Document images with source code:
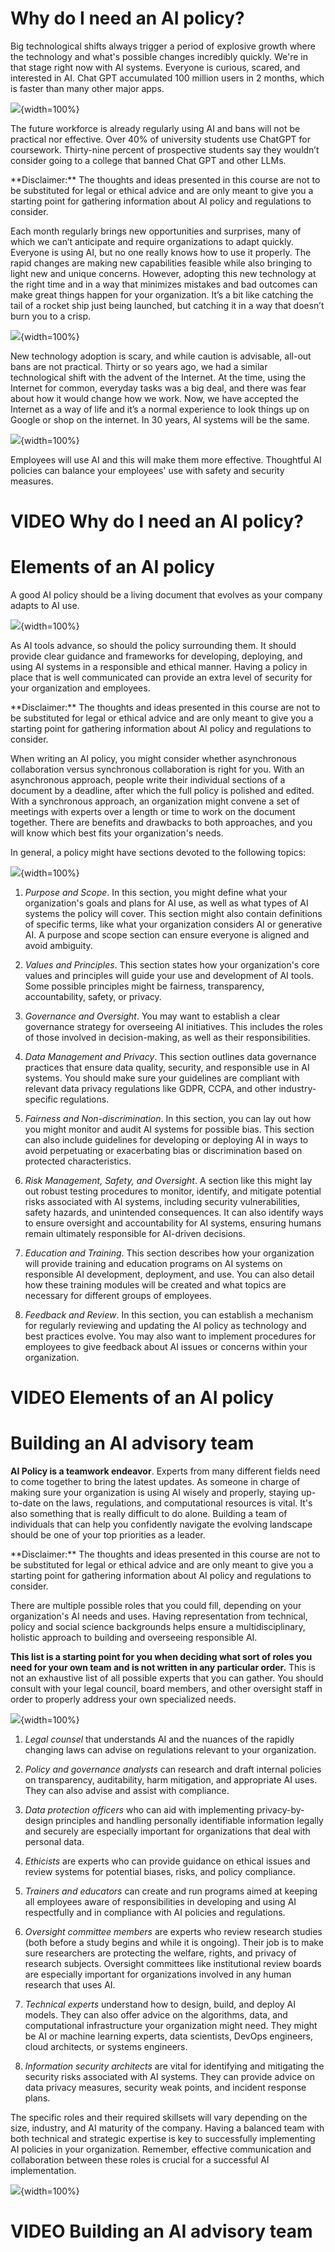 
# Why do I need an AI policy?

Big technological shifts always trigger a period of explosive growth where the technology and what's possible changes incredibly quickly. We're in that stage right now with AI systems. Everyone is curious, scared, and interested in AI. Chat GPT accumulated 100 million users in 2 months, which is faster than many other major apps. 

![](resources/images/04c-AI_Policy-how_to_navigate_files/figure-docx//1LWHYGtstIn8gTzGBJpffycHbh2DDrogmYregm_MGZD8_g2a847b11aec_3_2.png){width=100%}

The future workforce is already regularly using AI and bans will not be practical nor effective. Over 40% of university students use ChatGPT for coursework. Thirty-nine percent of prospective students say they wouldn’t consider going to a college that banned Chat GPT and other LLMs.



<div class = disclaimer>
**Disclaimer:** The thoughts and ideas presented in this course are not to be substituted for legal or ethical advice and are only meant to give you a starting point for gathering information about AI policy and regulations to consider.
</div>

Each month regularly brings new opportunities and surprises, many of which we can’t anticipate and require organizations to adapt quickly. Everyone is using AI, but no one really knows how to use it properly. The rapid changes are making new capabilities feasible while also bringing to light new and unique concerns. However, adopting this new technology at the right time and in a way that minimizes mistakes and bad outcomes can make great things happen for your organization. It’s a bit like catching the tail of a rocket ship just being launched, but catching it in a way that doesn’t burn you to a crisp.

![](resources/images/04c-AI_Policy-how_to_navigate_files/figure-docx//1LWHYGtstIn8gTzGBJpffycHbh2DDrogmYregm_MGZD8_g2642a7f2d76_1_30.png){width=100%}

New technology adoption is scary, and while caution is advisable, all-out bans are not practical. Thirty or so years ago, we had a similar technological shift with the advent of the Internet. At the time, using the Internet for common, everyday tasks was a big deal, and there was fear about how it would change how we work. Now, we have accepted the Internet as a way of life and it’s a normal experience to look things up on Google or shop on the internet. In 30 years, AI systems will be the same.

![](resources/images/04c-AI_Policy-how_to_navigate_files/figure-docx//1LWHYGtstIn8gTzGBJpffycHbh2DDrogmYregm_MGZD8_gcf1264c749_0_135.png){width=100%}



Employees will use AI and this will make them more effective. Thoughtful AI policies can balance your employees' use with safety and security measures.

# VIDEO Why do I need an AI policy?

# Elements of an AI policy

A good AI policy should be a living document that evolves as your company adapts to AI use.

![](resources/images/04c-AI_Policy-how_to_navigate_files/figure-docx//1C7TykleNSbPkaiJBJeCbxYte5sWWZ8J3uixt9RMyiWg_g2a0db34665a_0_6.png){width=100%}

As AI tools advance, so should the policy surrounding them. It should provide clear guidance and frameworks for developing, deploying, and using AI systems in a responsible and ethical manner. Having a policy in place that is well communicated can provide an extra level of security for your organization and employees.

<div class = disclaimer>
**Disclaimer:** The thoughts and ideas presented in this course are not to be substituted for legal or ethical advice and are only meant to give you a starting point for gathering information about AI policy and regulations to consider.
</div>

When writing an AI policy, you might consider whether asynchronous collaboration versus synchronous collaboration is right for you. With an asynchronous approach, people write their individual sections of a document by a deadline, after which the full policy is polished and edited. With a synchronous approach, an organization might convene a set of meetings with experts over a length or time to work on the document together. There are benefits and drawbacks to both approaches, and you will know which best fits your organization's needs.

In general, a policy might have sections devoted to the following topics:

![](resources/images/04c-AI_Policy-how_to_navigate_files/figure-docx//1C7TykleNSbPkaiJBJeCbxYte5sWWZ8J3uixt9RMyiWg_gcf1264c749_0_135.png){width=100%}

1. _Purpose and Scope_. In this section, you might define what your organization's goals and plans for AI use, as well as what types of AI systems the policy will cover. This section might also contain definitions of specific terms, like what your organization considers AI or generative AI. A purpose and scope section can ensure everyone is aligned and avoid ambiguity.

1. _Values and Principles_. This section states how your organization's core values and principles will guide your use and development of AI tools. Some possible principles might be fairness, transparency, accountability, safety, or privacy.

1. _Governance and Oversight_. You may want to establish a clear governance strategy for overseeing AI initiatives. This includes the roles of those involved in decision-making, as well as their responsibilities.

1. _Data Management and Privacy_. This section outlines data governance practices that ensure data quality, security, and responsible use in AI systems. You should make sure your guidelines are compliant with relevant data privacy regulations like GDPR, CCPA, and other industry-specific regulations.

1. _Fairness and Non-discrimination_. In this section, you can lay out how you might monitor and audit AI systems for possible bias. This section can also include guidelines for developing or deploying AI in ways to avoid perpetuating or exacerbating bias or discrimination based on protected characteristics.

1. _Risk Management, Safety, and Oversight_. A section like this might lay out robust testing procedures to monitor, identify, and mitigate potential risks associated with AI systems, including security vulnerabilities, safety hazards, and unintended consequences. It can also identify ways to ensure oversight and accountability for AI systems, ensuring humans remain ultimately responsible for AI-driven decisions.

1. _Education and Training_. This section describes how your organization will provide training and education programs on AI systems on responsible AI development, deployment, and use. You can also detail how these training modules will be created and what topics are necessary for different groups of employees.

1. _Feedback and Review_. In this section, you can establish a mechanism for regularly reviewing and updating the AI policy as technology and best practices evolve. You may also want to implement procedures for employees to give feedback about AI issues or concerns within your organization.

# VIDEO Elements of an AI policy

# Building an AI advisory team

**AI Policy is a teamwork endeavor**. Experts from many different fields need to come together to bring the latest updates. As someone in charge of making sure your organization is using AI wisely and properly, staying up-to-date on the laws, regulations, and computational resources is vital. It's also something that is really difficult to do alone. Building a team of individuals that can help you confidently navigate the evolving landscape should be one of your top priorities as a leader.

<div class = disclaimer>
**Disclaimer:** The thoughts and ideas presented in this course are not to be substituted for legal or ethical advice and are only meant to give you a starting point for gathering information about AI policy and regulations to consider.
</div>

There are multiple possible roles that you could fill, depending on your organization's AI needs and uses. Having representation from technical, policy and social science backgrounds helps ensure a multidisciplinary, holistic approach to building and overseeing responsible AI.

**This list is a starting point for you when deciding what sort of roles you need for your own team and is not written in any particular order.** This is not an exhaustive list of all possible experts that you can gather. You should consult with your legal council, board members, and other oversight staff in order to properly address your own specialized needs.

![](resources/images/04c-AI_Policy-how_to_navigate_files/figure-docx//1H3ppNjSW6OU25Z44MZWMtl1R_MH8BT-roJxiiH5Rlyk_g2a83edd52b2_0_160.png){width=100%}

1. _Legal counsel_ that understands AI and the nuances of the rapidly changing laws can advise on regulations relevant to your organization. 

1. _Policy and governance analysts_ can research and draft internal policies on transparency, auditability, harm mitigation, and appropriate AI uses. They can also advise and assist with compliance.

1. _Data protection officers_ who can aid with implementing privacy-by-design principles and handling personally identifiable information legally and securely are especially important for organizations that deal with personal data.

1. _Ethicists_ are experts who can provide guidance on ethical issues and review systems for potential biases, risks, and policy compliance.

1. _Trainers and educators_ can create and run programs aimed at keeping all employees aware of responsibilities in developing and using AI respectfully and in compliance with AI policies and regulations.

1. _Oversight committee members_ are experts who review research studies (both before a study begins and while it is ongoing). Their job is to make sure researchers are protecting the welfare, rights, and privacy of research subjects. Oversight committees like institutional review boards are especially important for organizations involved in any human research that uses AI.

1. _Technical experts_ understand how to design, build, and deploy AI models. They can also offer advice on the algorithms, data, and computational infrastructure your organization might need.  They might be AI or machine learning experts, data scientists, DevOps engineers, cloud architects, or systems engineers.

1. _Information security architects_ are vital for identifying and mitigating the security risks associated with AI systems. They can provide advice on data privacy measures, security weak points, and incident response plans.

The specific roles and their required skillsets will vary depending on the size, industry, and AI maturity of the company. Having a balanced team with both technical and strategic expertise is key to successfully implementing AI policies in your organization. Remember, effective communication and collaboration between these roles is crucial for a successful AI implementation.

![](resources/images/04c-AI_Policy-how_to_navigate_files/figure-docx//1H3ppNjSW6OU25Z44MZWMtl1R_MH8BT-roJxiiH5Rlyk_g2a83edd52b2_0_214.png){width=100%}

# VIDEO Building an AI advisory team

● **TASK DESCRIPTION**: Verbatim copy, pictures excluded: output the lines from the first line of the records above through the line containing "Big technological shifts".

● **RESULT FOR THIS TASK**:
# Why do I need an AI policy?

Big technological shifts always trigger a period of explosive growth where the technology and what's possible changes incredibly quickly. We're in that stage right now with AI systems. Everyone is curious, scared, and interested in AI. Chat GPT accumulated 100 million users in 2 months, which is faster than many other major apps. 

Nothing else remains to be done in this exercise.